#### WHAT THE EXERCISE ASKS
Report every line of the records beneath this task that holds the string "final".

#### DATA LISTING
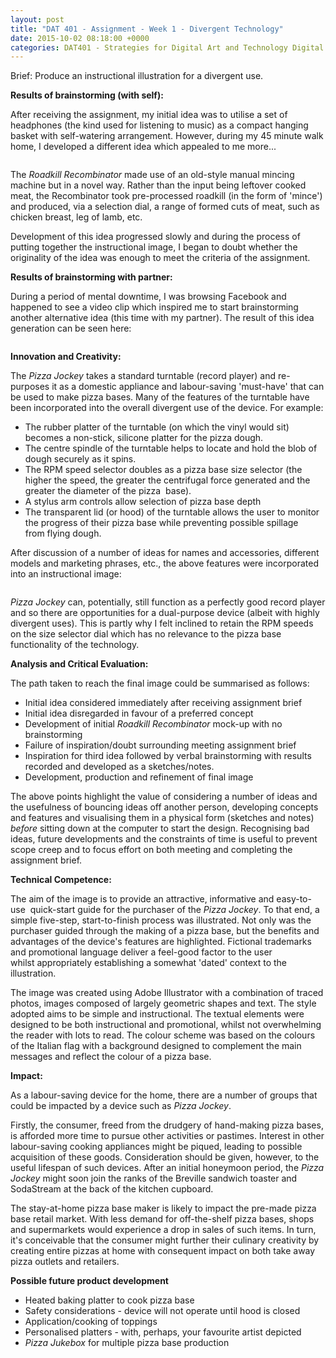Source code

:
 ```yaml
---
layout: post
title: "DAT 401 - Assignment - Week 1 - Divergent Technology"
date: 2015-10-02 08:18:00 +0000
categories: DAT401 - Strategies for Digital Art and Technology Digital Art and Technology
---
```


<!-- wp:paragraph -->
<p></p>
<!-- /wp:paragraph -->

<!-- wp:paragraph {"className":"brief"} -->
<p class="brief">Brief: Produce an instructional illustration for a divergent use.</p>
<!-- /wp:paragraph -->

<!-- wp:paragraph -->
<p><strong>Results of brainstorming (with self):</strong></p>
<!-- /wp:paragraph -->

<!-- wp:paragraph -->
<p>After receiving the assignment, my initial idea was to utilise a set of headphones (the kind used for listening to music) as a compact hanging basket with self-watering arrangement. However, during my 45 minute walk home, I developed a different idea which appealed to me more...</p>
<!-- /wp:paragraph -->

<!-- wp:image {"id":495,"sizeSlug":"medium","linkDestination":"media"} -->
<figure class="wp-block-image size-medium"><a href="{{ site.baseurl }}/wp-content/uploads/2023/03/roadkill_recombinator-1.jpg"><img src="https://www.circleseven.co.uk/wp-content/uploads/2023/03/roadkill_recombinator-1-300x120.jpg" alt="" class="wp-image-495"/></a></figure>
<!-- /wp:image -->

<!-- wp:paragraph -->
<p>The <em>Roadkill Recombinator</em> made use of an old-style manual mincing machine but in a novel way. Rather than the input being leftover cooked meat, the Recombinator took pre-processed roadkill (in the form of 'mince') and produced, via a selection dial, a range of formed cuts of meat, such as chicken breast, leg of lamb, etc.</p>
<!-- /wp:paragraph -->

<!-- wp:paragraph -->
<p>Development of this idea progressed slowly and during the process of putting together the instructional image, I began to doubt whether the originality of the idea was enough to meet the criteria of the assignment.</p>
<!-- /wp:paragraph -->

<!-- wp:paragraph -->
<p><strong>Results of brainstorming with partner:</strong></p>
<!-- /wp:paragraph -->

<!-- wp:paragraph -->
<p>During a period of mental downtime, I was browsing Facebook and happened to see a video clip which inspired me to start brainstorming another alternative idea (this time with my partner). The result of this idea generation can be seen here:</p>
<!-- /wp:paragraph -->

<!-- wp:image {"id":493,"sizeSlug":"medium","linkDestination":"media"} -->
<figure class="wp-block-image size-medium"><a href="{{ site.baseurl }}/wp-content/uploads/2023/03/pizza-base-ideas-sketch-2-scaled.jpg"><img src="https://www.circleseven.co.uk/wp-content/uploads/2023/03/pizza-base-ideas-sketch-2-300x225.jpg" alt="" class="wp-image-493"/></a></figure>
<!-- /wp:image -->

<!-- wp:paragraph -->
<p><strong>Innovation and Creativity:</strong></p>
<!-- /wp:paragraph -->

<!-- wp:paragraph -->
<p>The <em>Pizza Jockey</em> takes a standard turntable (record player) and re-purposes it as a domestic appliance and labour-saving 'must-have' that can be used to make pizza bases. Many of the features of the turntable have been incorporated into the overall divergent use of the device. For example:</p>
<!-- /wp:paragraph -->

<!-- wp:list -->
<ul><!-- wp:list-item -->
<li>The rubber platter of the turntable (on which the vinyl would sit) becomes a non-stick, silicone platter for the pizza dough.</li>
<!-- /wp:list-item -->

<!-- wp:list-item -->
<li>The centre spindle of the turntable helps to locate and hold the blob of dough securely as it spins.</li>
<!-- /wp:list-item -->

<!-- wp:list-item -->
<li>The RPM speed selector doubles as a pizza base size selector (the higher the speed, the greater the centrifugal force generated and the greater the diameter of the pizza&nbsp; base).</li>
<!-- /wp:list-item -->

<!-- wp:list-item -->
<li>A stylus arm controls allow selection of pizza base depth</li>
<!-- /wp:list-item -->

<!-- wp:list-item -->
<li>The transparent lid (or hood) of the turntable allows the user to monitor the progress of their pizza base while preventing possible spillage from&nbsp;flying dough.</li>
<!-- /wp:list-item --></ul>
<!-- /wp:list -->

<!-- wp:paragraph -->
<p>After discussion of&nbsp;a number of ideas for names and accessories, different models and marketing phrases, etc., the above features were incorporated into an instructional image:</p>
<!-- /wp:paragraph -->

<!-- wp:image {"id":489,"sizeSlug":"medium","linkDestination":"media"} -->
<figure class="wp-block-image size-medium"><a href="{{ site.baseurl }}/wp-content/uploads/2015/10/assigment_week_01a-e1443776210378.jpg"><img src="https://www.circleseven.co.uk/wp-content/uploads/2015/10/assigment_week_01a-e1443776210378-300x121.jpg" alt="" class="wp-image-489"/></a></figure>
<!-- /wp:image -->

<!-- wp:paragraph -->
<p><em>Pizza Jockey</em> can, potentially, still function as a perfectly good record player and so there are opportunities for a dual-purpose device (albeit with highly divergent uses). This is partly why I felt inclined to retain the RPM speeds on the size selector dial&nbsp;which has&nbsp;no relevance to the pizza base functionality of the technology.</p>
<!-- /wp:paragraph -->

<!-- wp:paragraph -->
<p><strong>Analysis and Critical Evaluation:</strong></p>
<!-- /wp:paragraph -->

<!-- wp:paragraph -->
<p>The path&nbsp;taken to reach the final image could be summarised as follows:</p>
<!-- /wp:paragraph -->

<!-- wp:list -->
<ul><!-- wp:list-item -->
<li>Initial idea considered immediately after receiving assignment brief</li>
<!-- /wp:list-item -->

<!-- wp:list-item -->
<li>Initial idea disregarded in favour of a preferred concept</li>
<!-- /wp:list-item -->

<!-- wp:list-item -->
<li>Development of&nbsp;initial <em>Roadkill Recombinator</em> mock-up with no brainstorming</li>
<!-- /wp:list-item -->

<!-- wp:list-item -->
<li>Failure of inspiration/doubt surrounding meeting assignment brief</li>
<!-- /wp:list-item -->

<!-- wp:list-item -->
<li>Inspiration for third idea followed by verbal brainstorming with results recorded and developed as a sketches/notes.</li>
<!-- /wp:list-item -->

<!-- wp:list-item -->
<li>Development, production and refinement of final image</li>
<!-- /wp:list-item --></ul>
<!-- /wp:list -->

<!-- wp:paragraph -->
<p>The above points highlight the value of considering a number of ideas and the usefulness of bouncing ideas off another person, developing concepts and features and visualising them in a physical form (sketches and notes) <em>before</em> sitting down at the computer to start the design. Recognising bad ideas, future developments and the constraints of time is useful to prevent scope creep and to focus effort on both meeting and completing the assignment brief.</p>
<!-- /wp:paragraph -->

<!-- wp:paragraph -->
<p><strong>Technical Competence:</strong></p>
<!-- /wp:paragraph -->

<!-- wp:paragraph -->
<p>The aim of the image is to provide an attractive, informative and easy-to-use&nbsp; quick-start guide for the purchaser of the <em>Pizza Jockey</em>. To that end, a simple five-step, start-to-finish process was illustrated. Not only was the purchaser guided through the making of a pizza base, but the benefits and advantages of the device's features are highlighted. Fictional trademarks and promotional language deliver a feel-good factor to the user whilst&nbsp;appropriately&nbsp;establishing a somewhat 'dated' context to the illustration.</p>
<!-- /wp:paragraph -->

<!-- wp:paragraph -->
<p>The image was created using Adobe Illustrator with a combination of traced photos, images composed of largely geometric shapes and text. The style adopted aims to be simple and instructional. The textual elements were designed to be both instructional and promotional, whilst not overwhelming the reader with lots to read. The colour scheme was based on the colours of the Italian flag with a background designed to complement the main messages and reflect the colour of a pizza base.</p>
<!-- /wp:paragraph -->

<!-- wp:paragraph -->
<p><strong>Impact:</strong></p>
<!-- /wp:paragraph -->

<!-- wp:paragraph -->
<p>As a labour-saving device for the home, there are a number of groups that could be impacted by a device such as <em>Pizza Jockey</em>.</p>
<!-- /wp:paragraph -->

<!-- wp:paragraph -->
<p>Firstly, the consumer, freed from the drudgery of hand-making pizza bases, is afforded more time to pursue other activities or pastimes. Interest in other labour-saving cooking appliances might be piqued, leading to possible acquisition of these goods. Consideration should be given, however, to the useful lifespan of such devices. After an initial honeymoon period, the <em>Pizza Jockey</em> might soon join the ranks of the Breville sandwich toaster and SodaStream at the back of the kitchen cupboard.</p>
<!-- /wp:paragraph -->

<!-- wp:paragraph -->
<p>The stay-at-home pizza base maker is likely to impact the pre-made pizza base retail market. With less demand for off-the-shelf pizza bases, shops and supermarkets would experience a drop in sales of such items. In turn, it's conceivable that the consumer might further their culinary creativity by creating entire pizzas at home with consequent impact on both take away pizza outlets and retailers.</p>
<!-- /wp:paragraph -->

<!-- wp:paragraph -->
<p><strong>Possible future product development</strong></p>
<!-- /wp:paragraph -->

<!-- wp:list -->
<ul><!-- wp:list-item -->
<li>Heated baking platter to cook pizza base</li>
<!-- /wp:list-item -->

<!-- wp:list-item -->
<li>Safety considerations - device will not operate until hood is closed</li>
<!-- /wp:list-item -->

<!-- wp:list-item -->
<li>Application/cooking of toppings</li>
<!-- /wp:list-item -->

<!-- wp:list-item -->
<li>Personalised platters - with, perhaps, your favourite artist depicted</li>
<!-- /wp:list-item -->

<!-- wp:list-item -->
<li><em>Pizza Jukebox</em> for multiple pizza base production</li>
<!-- /wp:list-item --></ul>
<!-- /wp:list -->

#### OUTPUT OF THE TASK
<p>The path&nbsp;taken to reach the final image could be summarised as follows:</p>
<li>Development, production and refinement of final image</li>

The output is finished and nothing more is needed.